First off, it has been a very good week on the economic front. The excitement on the Government benches when announcing a projected growth rate of 4.5pc for 2014 was almost palpable. Whisperings of returning to "the good old days" could barely be contained. It seems that we have gone from being in the doldrums to being the economic poster boy of Europe again, barely stopping to admire the green shoots along the way. This is reflected, to a certain extent, in terms of Government satisfaction.
This most recent study sees satisfaction with the Government at its highest level so far in this series of tracking polls. Some 27pc are now happy with this administration's performance, up four points since the summer.
Of course, such a modest endorsement (just over one in four of the population) would normally be nothing to write home about, but when viewed against an average rating of just 19pc up to the corresponding period last year, the Government will take solace. In addition, dissatisfaction has actually dropped even further - down seven points to 62pc. The correlation between economic activity and the health of a government is as strong as ever.
Those most happy with the administration tend to be from the most affluent professional socio-economic group (41pc of ABs endorse the government) or be living in Dublin (36pc). Given that the benefits of growth are most apparent in the capital, this is unsurprising.
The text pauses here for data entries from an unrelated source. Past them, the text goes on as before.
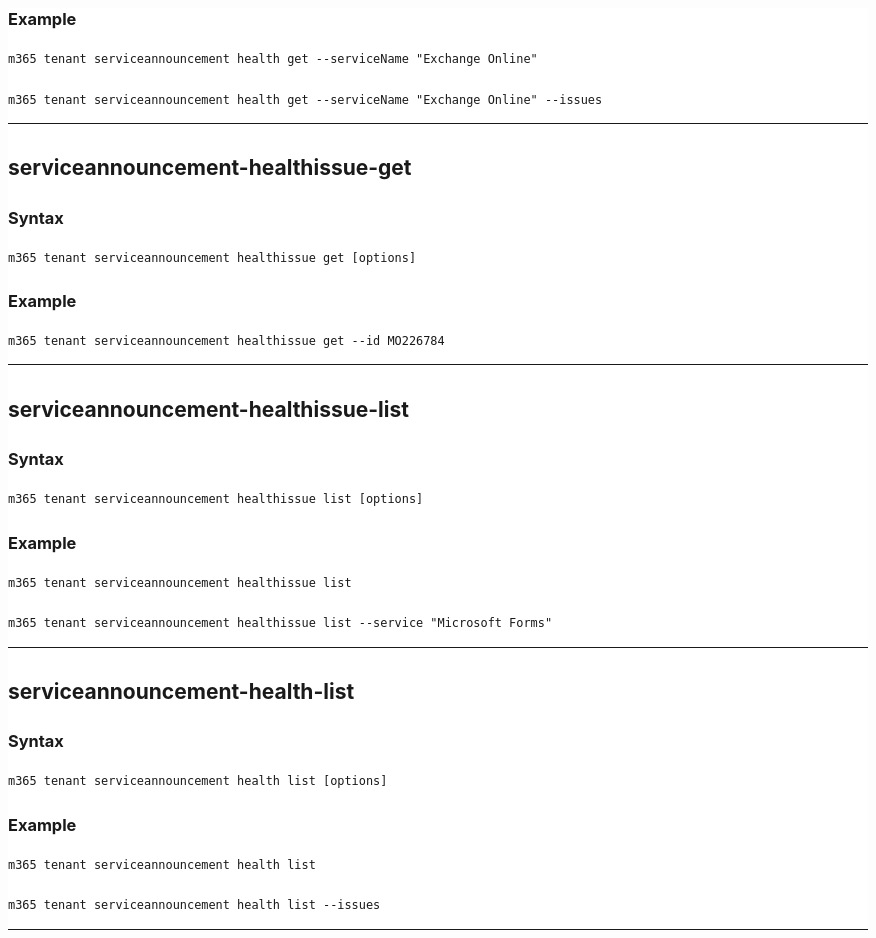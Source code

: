 ### Example
```
m365 tenant serviceannouncement health get --serviceName "Exchange Online"

m365 tenant serviceannouncement health get --serviceName "Exchange Online" --issues

```

---

## serviceannouncement-healthissue-get

### Syntax
```
m365 tenant serviceannouncement healthissue get [options]
```

### Example
```
m365 tenant serviceannouncement healthissue get --id MO226784

```

---

## serviceannouncement-healthissue-list

### Syntax
```
m365 tenant serviceannouncement healthissue list [options]
```

### Example
```
m365 tenant serviceannouncement healthissue list

m365 tenant serviceannouncement healthissue list --service "Microsoft Forms"

```

---

## serviceannouncement-health-list

### Syntax
```
m365 tenant serviceannouncement health list [options]
```

### Example
```
m365 tenant serviceannouncement health list

m365 tenant serviceannouncement health list --issues

```

---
However, the disparity in opinion between supporters of the two coalition parties is illuminating.
Supporters of Fine Gael are almost falling over each other to endorse the government's performance - nearly seven in 10 (68pc) of them are happy. Contrast this with Labour supporters - even though they are over-indexing the national average in terms of satisfaction, just 40pc are happy.
The lag between official GNP/GDP figures and the eventual tangible benefits to the person on the street will make Labour edgy. That "real" economic benefit can't come fast enough for them. Fine Gael can afford to play the long game, but the situation for Labour is significantly more precarious. Following on from disastrous local and European elections, the junior party is running out of time to turn its ship around.
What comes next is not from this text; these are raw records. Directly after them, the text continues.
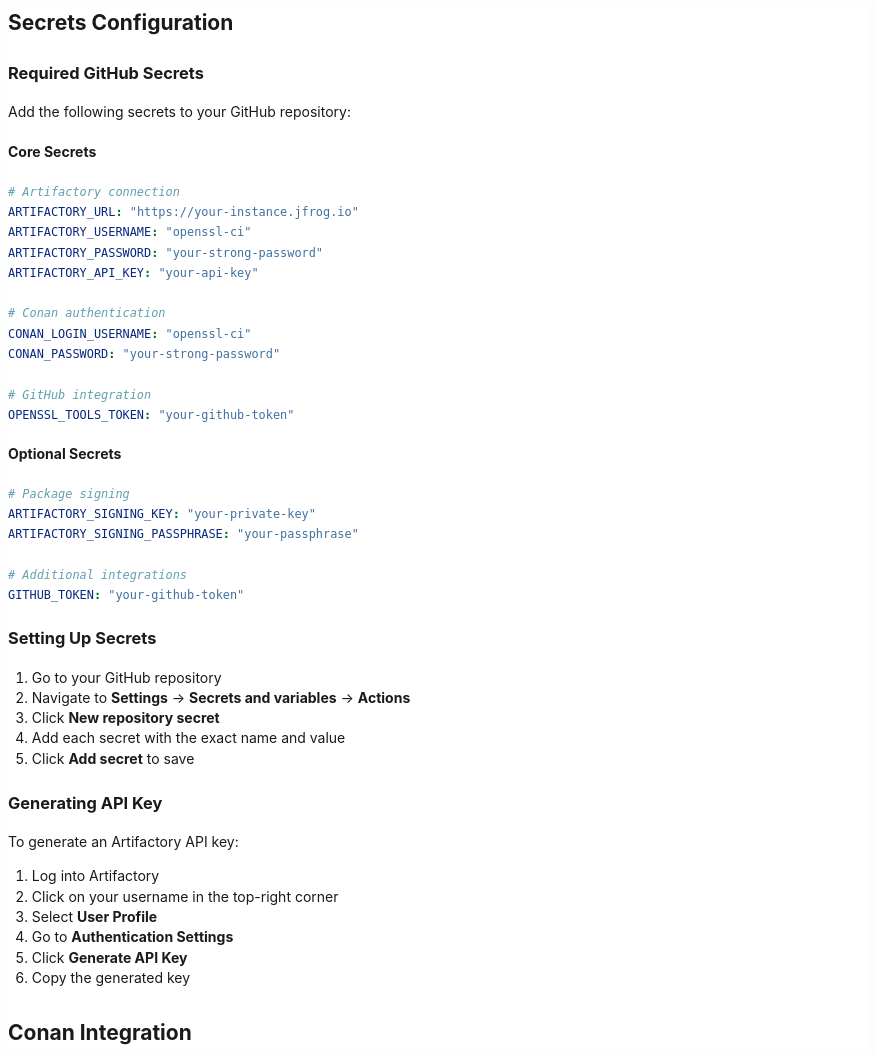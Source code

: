 ## Secrets Configuration

### Required GitHub Secrets

Add the following secrets to your GitHub repository:

#### Core Secrets
```yaml
# Artifactory connection
ARTIFACTORY_URL: "https://your-instance.jfrog.io"
ARTIFACTORY_USERNAME: "openssl-ci"
ARTIFACTORY_PASSWORD: "your-strong-password"
ARTIFACTORY_API_KEY: "your-api-key"

# Conan authentication
CONAN_LOGIN_USERNAME: "openssl-ci"
CONAN_PASSWORD: "your-strong-password"

# GitHub integration
OPENSSL_TOOLS_TOKEN: "your-github-token"
```

#### Optional Secrets
```yaml
# Package signing
ARTIFACTORY_SIGNING_KEY: "your-private-key"
ARTIFACTORY_SIGNING_PASSPHRASE: "your-passphrase"

# Additional integrations
GITHUB_TOKEN: "your-github-token"
```

### Setting Up Secrets

1. Go to your GitHub repository
2. Navigate to **Settings** → **Secrets and variables** → **Actions**
3. Click **New repository secret**
4. Add each secret with the exact name and value
5. Click **Add secret** to save

### Generating API Key

To generate an Artifactory API key:

1. Log into Artifactory
2. Click on your username in the top-right corner
3. Select **User Profile**
4. Go to **Authentication Settings**
5. Click **Generate API Key**
6. Copy the generated key

## Conan Integration
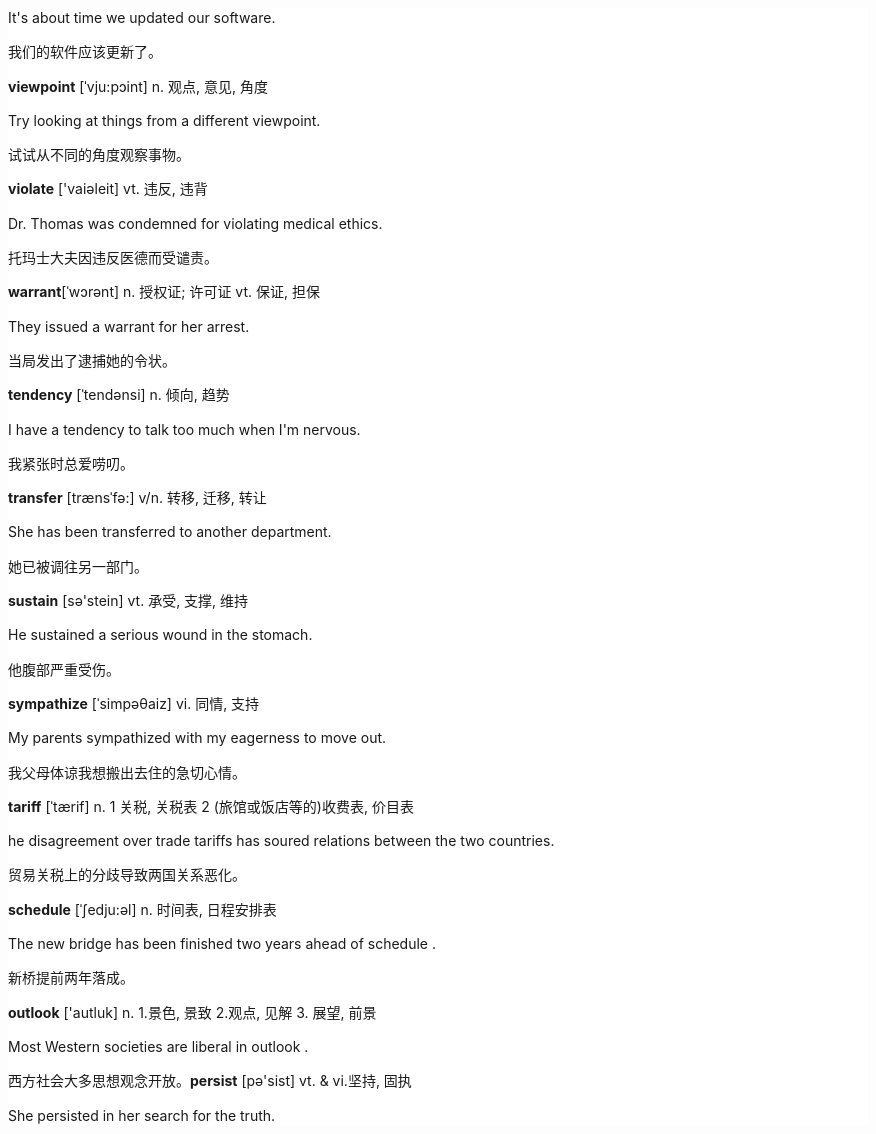 It's about time we updated our software. 

我们的软件应该更新了。 

**viewpoint** [ˈvju:pɔint] n. 观点, 意见, 角度 

Try looking at things from a different viewpoint. 

试试从不同的角度观察事物。 

**violate** ['vaiəleit] vt. 违反, 违背 

Dr. Thomas was condemned for violating medical ethics. 

托玛士大夫因违反医德而受谴责。 

**warrant**[ˈwɔrənt] n. 授权证; 许可证 vt. 保证, 担保 

They issued a warrant for her arrest. 

当局发出了逮捕她的令状。 

**tendency** [ˈtendənsi] n. 倾向, 趋势 

I have a tendency to talk too much when I'm nervous. 

我紧张时总爱唠叨。 

**transfer** [trænsˈfə:] v/n. 转移, 迁移, 转让 

She has been transferred to another department. 

她已被调往另一部门。 

**sustain** [sə'stein] vt. 承受, 支撑, 维持 

He sustained a serious wound in the stomach. 

他腹部严重受伤。 

**sympathize** [ˈsimpəθaiz] vi. 同情, 支持 

My parents sympathized with my eagerness to move out. 

我父母体谅我想搬出去住的急切心情。 

**tariff** [ˈtærif] n. 1 关税, 关税表 2 (旅馆或饭店等的)收费表, 价目表 

he disagreement over trade tariffs has soured relations between the two countries. 

贸易关税上的分歧导致两国关系恶化。 

**schedule** [ˈʃedju:əl] n. 时间表, 日程安排表 

The new bridge has been finished two years ahead of schedule . 

新桥提前两年落成。 

**outlook** ['autluk] n. 1.景色, 景致 2.观点, 见解 3. 展望, 前景 

Most Western societies are liberal in outlook . 

西方社会大多思想观念开放。**persist** [pə'sist] vt. & vi.坚持, 固执 

She persisted in her search for the truth.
Ironically, in the short-term at least, good economic news stories may be a double-edged sword, especially for Labour. Without the public seeing tangible benefits, and as bills for water drop through the letterbox come January, Labour will continue to be on the back foot, and under political pressure - especially from Sinn Fein.
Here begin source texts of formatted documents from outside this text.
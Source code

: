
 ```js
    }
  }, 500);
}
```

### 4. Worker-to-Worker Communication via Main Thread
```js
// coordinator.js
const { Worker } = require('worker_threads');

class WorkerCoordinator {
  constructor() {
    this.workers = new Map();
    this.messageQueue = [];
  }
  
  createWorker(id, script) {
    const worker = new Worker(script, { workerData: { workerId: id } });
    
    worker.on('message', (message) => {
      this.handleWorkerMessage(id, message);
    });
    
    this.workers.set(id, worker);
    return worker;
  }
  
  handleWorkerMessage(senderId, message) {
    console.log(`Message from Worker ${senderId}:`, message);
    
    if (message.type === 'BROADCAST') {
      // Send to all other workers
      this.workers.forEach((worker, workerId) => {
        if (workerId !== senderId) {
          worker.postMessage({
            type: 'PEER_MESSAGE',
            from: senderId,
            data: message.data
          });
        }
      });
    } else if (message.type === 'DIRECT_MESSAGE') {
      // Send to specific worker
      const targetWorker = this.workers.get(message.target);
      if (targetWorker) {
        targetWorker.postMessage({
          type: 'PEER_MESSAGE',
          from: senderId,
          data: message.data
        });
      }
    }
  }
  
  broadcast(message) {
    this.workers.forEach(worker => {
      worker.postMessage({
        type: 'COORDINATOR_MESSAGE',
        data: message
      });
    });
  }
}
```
So how does all of this translate into party support? In reality, very little has changed over the summer. Fine Gael remain on 25pc, with Fianna Fail and Sinn Fein neck and neck at 21pc and 22pc respectively.
Of course, Labour is the party that many are watching, particularly with Joan Burton at the helm. They have made steady, but not spectacular progress since July. The party now stands at nine per cent - within touching distance of that psychological threshold of double digits (last achieved in January when they reached the heady heights of 12pc). The Burton Bounce may well have been greatly exaggerated, but steady increments upwards will be just as welcome, and are arguably built on more solid foundations.
In terms of her own performance, three in 10 are satisfied with the new leader (up three points), although nearly half (48pc) are not (up eight points).
Looking in more detail at how her party is faring, Labour's support tends to come from younger voters (18 to 24-year-olds) and 35 to 44-year-olds (both at 14pc). They slightly over-index both in Dublin at 11pc and among the affluent ABs at 13pc.
Two issues arise as a result of this. Labour's traditional heartland, the working class (C2DE) voter, has fallen out of love with them - they muster just eight per cent among this cohort (with Sinn Fein being the main beneficiary, attracting 28pc support among the same group).
In Dublin, Labour won 18 seats in the 2011 general election. If the 11pc in this poll in Dublin were replicated at the next general election, there would be an electoral bloodbath for the party. All of which illustrates how much of a gargantuan battle Joan Burton has on her hands.
It is against this backdrop that the upcoming budget next month will be framed. One suspects that as Labour begins to run out of road between now and the general election in the spring of 2016, many within the party will push for something tangible to be offered back to the electorate sooner rather than later.
Their need to do so is more pressing than Fine Gael's. The October budget may well turn out to be the last real chance for Labour to impose its will within Government - the alternative could be that by general election 2016, the party will be fatally detached from the herd.
Paul Moran is an Associate Director with Millward Brown.
The survey results here are derived from The Independent Newspaper Group/Millward Brown Poll. The poll was conducted among a sample of 970 adults representative of the approximate 3.43 million adults aged 18 and over - interviewed on a face-to-face basis in the home at 66 sampling points throughout the Republic of Ireland. The margin of error for this opinion poll is +/- 3.1 per cent. The 970 interviews on the poll were carried out between September 9-18, 2014. The poll was conducted in accordance with the guidelines set by ESOMAR and AIMRO (European and Irish Market and Opinion Research governing bodies). Extracts from the report may be quoted or published on condition that due acknowledgement is given to Millward Brown and The Sunday Independent. © Millward Brown & The Sunday Independent 2014.